Minister Sindisiwe Chikunga: G20 Empowerment of Women Working Group side event

Address by the Minister in the Presidency for Women, Youth and Persons with Disabilities, Hon. Sindisiwe Chikunga, MP at the G20 Empowerment of Women Working Group side event “Bridging generations, transforming masculinities: Culture, faith and care in modern South Africa.”

Section 1 - Salutations & opening

  • *Programme Directors, Advocate Joyce Maluleke, Director-General of the Department of Women, Youth and Persons with Disabilities, and Dr Matome Kganakga, Chairperson of the Men’s Parliament;
  • Kgosi Thabo Seatlholo, Chairperson of the National House of Traditional and Khoisan Leaders;
  • His Majesty King Misuzulu kaZwelithini Zulu;
  • Their Majesties and Royal Highnesses — Queen Mbasa Mapotelwa, and Queen Nomzamo KaMyeni Zulu;
  • Princess Khushe Mtirara, Princess Daisy Sedume, Princess Moshibudi Makgoba, Princess Tshepi Motloung,
  • From the United Nations family: Mr Nelson Muffuh, UN Resident Coordinator for South Africa.
  • Ms Jane Marie Ongolo, Regional Representative, UNODC;
  • Ms Aleta Miller, UN Women Representative;
  • Mr Yu Yu, UNFPA Representative;
  • Our partners from AUDA-NEPAD, led by Ms Jessica Annor;
  • Esteemed leaders of faith communities, academia, civil society, and the media;
  • Youth leaders and advocates;
  • Distinguished guests, ladies and gentlemen —

Good morning.

We gather under a profound and timely theme: “Bridging Generations, Transforming Masculinities — Culture, Faith and Care in Modern South Africa”. This is more than a discussion about gender; it is a moment of collective reflection, responsibility, and renewal. Under South Africa’s G20 Presidency — the first on African soil — we have coined this G20, Africa’s G20; the People’s G20, led under the banner “Solidarity, Equality, and Sustainability”. This theme, asks whether the promises we make on global stages are felt in homes, in communities, and in the futures of our children.

Today’s dialogue is an official side event of the G20 Empowerment of Women Working Group (EWWG) of which the Minister in the Presidency responsible for Women, Youth and Persons with disabilities chairs. Today’s purpose is clear. It is to bring the lived wisdom of faith leaders, traditional leaders, youth, civil society, and partners into the EWWG’s policy work, so that what we table at the Ministerial Meeting, next week reflects the voices of our people from all walks of life.

Programme Director, we must be honest about the gap we must close.
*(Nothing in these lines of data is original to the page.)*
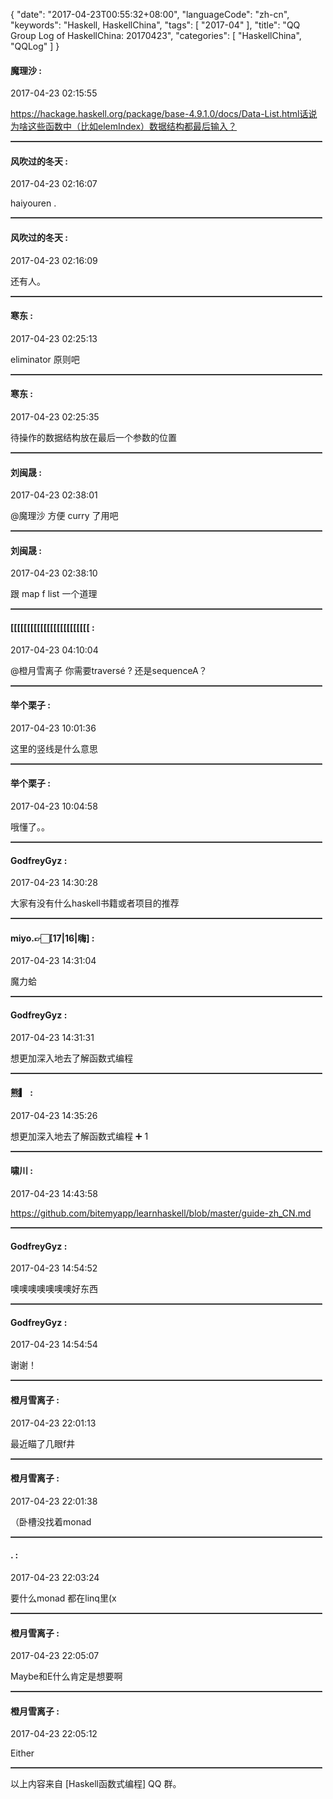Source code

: {
  "date": "2017-04-23T00:55:32+08:00",
  "languageCode": "zh-cn",
  "keywords": "Haskell, HaskellChina",
  "tags": [
    "2017-04"
  ],
  "title": "QQ Group Log of HaskellChina: 20170423",
  "categories": [
    "HaskellChina", "QQLog"
  ]
}



#### 魔理沙 :

<span class="article-duration">2017-04-23 02:15:55</span>

https://hackage.haskell.org/package/base-4.9.1.0/docs/Data-List.html话说为啥这些函数中（比如elemIndex）数据结构都最后输入？

<hr style="border-top: 1px dotted grey;width:99%"/>



#### 风吹过的冬天 :

<span class="article-duration">2017-04-23 02:16:07</span>

haiyouren .

<hr style="border-top: 1px dotted grey;width:99%"/>



#### 风吹过的冬天 :

<span class="article-duration">2017-04-23 02:16:09</span>

还有人。

<hr style="border-top: 1px dotted grey;width:99%"/>



#### 寒东 :

<span class="article-duration">2017-04-23 02:25:13</span>

eliminator 原则吧

<hr style="border-top: 1px dotted grey;width:99%"/>



#### 寒东 :

<span class="article-duration">2017-04-23 02:25:35</span>

待操作的数据结构放在最后一个参数的位置

<hr style="border-top: 1px dotted grey;width:99%"/>



#### 刘闽晟 :

<span class="article-duration">2017-04-23 02:38:01</span>

@魔理沙 方便 curry 了用吧

<hr style="border-top: 1px dotted grey;width:99%"/>



#### 刘闽晟 :

<span class="article-duration">2017-04-23 02:38:10</span>

跟 map f list 一个道理

<hr style="border-top: 1px dotted grey;width:99%"/>



#### [[[[[[[[[[[[[[[[[[[[[[[[ :

<span class="article-duration">2017-04-23 04:10:04</span>

@橙月雪离子  你需要traversé ? 还是sequenceA？

<hr style="border-top: 1px dotted grey;width:99%"/>



#### 举个栗子 :

<span class="article-duration">2017-04-23 10:01:36</span>

这里的竖线是什么意思

<hr style="border-top: 1px dotted grey;width:99%"/>



#### 举个栗子 :

<span class="article-duration">2017-04-23 10:04:58</span>

哦懂了。。

<hr style="border-top: 1px dotted grey;width:99%"/>



#### GodfreyGyz :

<span class="article-duration">2017-04-23 14:30:28</span>

大家有没有什么haskell书籍或者项目的推荐

<hr style="border-top: 1px dotted grey;width:99%"/>



#### miyo.👉🏻[17|16|嗨] :

<span class="article-duration">2017-04-23 14:31:04</span>

魔力蛤

<hr style="border-top: 1px dotted grey;width:99%"/>



#### GodfreyGyz :

<span class="article-duration">2017-04-23 14:31:31</span>

想更加深入地去了解函数式编程

<hr style="border-top: 1px dotted grey;width:99%"/>



#### 熊▎ :

<span class="article-duration">2017-04-23 14:35:26</span>

想更加深入地去了解函数式编程 ➕ 1

<hr style="border-top: 1px dotted grey;width:99%"/>



#### 啸川 :

<span class="article-duration">2017-04-23 14:43:58</span>

https://github.com/bitemyapp/learnhaskell/blob/master/guide-zh_CN.md

<hr style="border-top: 1px dotted grey;width:99%"/>



#### GodfreyGyz :

<span class="article-duration">2017-04-23 14:54:52</span>

噢噢噢噢噢噢噢好东西

<hr style="border-top: 1px dotted grey;width:99%"/>



#### GodfreyGyz :

<span class="article-duration">2017-04-23 14:54:54</span>

谢谢！

<hr style="border-top: 1px dotted grey;width:99%"/>



#### 橙月雪离子 :

<span class="article-duration">2017-04-23 22:01:13</span>

最近瞄了几眼f井

<hr style="border-top: 1px dotted grey;width:99%"/>



#### 橙月雪离子 :

<span class="article-duration">2017-04-23 22:01:38</span>

（卧槽没找着monad

<hr style="border-top: 1px dotted grey;width:99%"/>



#### . :

<span class="article-duration">2017-04-23 22:03:24</span>

要什么monad 都在linq里(x

<hr style="border-top: 1px dotted grey;width:99%"/>



#### 橙月雪离子 :

<span class="article-duration">2017-04-23 22:05:07</span>

Maybe和E什么肯定是想要啊

<hr style="border-top: 1px dotted grey;width:99%"/>



#### 橙月雪离子 :

<span class="article-duration">2017-04-23 22:05:12</span>

Either

<hr style="border-top: 1px dotted grey;width:99%"/>




以上内容来自 [Haskell函数式编程] QQ 群。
This G20 has advocated for the advancement of women’s empowerment, because too often the engine of inequality and patriarchal masculinities have gone unchallenged. That is why we meet under this theme, to ask how faith can heal rather than harm, how culture can affirm dignity rather than dominance, and how care can move from the shadows of women’s unpaid labour to a shared social and economic priority.

South Africa does not arrive empty-handed to this discussion. We are guided by the National Strategic Plan on Gender- Based Violence and Femicide. On the continent, we serve as the African Union Presidential Champion on Positive Masculinity, advancing the AU Convention on Ending Violence Against Women and Girls. This dialogue is therefore a bridge between community insight and global policy - a space to shape concrete recommendations we will carry into the EWWG Ministerial.

If this G20 is truly Africa’s G20 — the People’s G20 — then our measure should be: do the decisions we take in Johannesburg change how families live, how communities care, and how men and women share power? That is the work before us today.

Section 2 — What we are here to confront

Programme Director,

We are gathered to confront a deeply entrenched truth: which is, inequality is sustained at the intersection of belief, custom and power. I am of the view that, the challenge is not faith or culture themselves, but rather how they are sometimes interpreted and practised in ways that legitimise male dominance, silence women and girls, and normalise violence and exclusion.

Globally, these intersections are well documented. The United Nations reports that around 650 million women and girls alive today were married before the age of 18, with the highest prevalence in West and Central Africa, where 41 percent of girls are married as children. The World Health Organization estimates that 230 million women and girls worldwide have undergone female genital mutilation — a 15 percent increase since 2016. These practices violate women’s rights to health, dignity, education and bodily integrity, as affirmed by the Convention on the Elimination of All Forms of Discrimination Against Women (CEDAW) and the Maputo Protocol, which obliges states to eliminate discrimination in both law and life.

Across Africa, patriarchal norms remain deeply embedded in faith and cultural systems. Studies by UN Women and Afrobarometer show that even where women’s equality is recognised in principle, it is often undermined in practice by male-dominated religious and customary leadership structures, and by interpretations of scripture that equate obedience with virtue and authority with manhood.

In South Africa, these dynamics take on painful, visible forms. We have seen girls married off to older men under the cover of religion, from KwaZulu-Natal to the Eastern Cape; we have seen ukuthwala — the abduction of young girls for marriage — misused to justify coercion; and ukungenwa, a custom exercised on widows, which still continue in some communities. Each of these violates the law and the moral core of our traditions. So, let us be clear, under-age and coerced unions are crimes, not culture or faith.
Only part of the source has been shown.